▶ _About this task_: Check every line of the records below for the string "possible" and copy the ones that have it.

▶ _Records contained in a dataset_:
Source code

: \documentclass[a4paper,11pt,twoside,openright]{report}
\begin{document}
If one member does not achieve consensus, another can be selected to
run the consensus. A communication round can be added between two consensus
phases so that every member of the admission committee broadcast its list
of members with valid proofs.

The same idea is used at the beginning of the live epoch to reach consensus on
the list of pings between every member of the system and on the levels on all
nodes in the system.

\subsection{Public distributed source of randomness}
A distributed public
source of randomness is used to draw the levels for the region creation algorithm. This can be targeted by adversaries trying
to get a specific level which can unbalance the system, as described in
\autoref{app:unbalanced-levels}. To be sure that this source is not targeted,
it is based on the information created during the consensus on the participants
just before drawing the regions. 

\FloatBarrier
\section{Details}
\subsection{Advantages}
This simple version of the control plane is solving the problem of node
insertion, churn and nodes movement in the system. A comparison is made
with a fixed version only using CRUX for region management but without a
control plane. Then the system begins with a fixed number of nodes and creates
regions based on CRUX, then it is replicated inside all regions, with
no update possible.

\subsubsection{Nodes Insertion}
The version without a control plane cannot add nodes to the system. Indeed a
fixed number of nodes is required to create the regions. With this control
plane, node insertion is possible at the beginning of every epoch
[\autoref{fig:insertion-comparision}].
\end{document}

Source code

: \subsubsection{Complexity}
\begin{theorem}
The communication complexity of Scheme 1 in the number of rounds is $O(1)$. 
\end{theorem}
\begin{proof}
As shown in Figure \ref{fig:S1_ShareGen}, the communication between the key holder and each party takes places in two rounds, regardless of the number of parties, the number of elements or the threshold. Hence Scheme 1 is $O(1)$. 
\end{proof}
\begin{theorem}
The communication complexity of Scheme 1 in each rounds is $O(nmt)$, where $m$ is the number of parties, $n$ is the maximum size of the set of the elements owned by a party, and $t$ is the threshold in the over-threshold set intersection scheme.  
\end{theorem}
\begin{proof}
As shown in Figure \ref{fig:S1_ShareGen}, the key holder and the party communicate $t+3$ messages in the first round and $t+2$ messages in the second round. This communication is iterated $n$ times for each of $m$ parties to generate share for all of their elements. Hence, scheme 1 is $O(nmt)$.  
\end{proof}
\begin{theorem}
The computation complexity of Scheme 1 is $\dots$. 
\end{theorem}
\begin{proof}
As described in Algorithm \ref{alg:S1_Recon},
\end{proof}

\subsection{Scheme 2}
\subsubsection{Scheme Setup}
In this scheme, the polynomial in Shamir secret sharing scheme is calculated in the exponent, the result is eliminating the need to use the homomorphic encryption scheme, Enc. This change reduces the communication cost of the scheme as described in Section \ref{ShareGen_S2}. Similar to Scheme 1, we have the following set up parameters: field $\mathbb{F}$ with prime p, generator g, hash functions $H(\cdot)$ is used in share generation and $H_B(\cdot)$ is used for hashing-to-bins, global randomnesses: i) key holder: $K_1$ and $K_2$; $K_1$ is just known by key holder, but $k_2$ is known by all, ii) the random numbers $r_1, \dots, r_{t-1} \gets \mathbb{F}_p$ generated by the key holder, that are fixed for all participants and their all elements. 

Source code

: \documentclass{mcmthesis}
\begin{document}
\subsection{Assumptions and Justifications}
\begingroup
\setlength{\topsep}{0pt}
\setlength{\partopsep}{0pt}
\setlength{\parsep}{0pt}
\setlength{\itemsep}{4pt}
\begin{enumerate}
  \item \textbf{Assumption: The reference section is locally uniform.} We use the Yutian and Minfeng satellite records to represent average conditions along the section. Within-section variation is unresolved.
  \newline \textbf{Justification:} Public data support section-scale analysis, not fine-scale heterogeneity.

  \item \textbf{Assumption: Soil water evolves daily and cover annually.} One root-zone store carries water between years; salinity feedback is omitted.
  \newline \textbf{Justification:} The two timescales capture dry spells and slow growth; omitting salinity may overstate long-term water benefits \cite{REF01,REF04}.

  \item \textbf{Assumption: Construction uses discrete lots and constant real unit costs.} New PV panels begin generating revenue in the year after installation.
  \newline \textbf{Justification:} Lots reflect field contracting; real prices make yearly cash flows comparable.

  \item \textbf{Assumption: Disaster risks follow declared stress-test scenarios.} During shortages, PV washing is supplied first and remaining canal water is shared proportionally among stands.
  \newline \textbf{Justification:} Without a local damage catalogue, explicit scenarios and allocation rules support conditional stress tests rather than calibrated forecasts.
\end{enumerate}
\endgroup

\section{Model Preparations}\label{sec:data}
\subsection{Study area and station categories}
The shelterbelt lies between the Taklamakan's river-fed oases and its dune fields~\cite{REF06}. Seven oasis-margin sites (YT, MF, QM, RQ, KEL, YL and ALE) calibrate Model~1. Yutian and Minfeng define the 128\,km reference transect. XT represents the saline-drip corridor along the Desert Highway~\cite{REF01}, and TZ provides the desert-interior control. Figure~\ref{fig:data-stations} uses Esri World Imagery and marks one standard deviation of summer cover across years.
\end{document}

▶ _Answer_:
no update possible.
plane, node insertion is possible at the beginning of every epoch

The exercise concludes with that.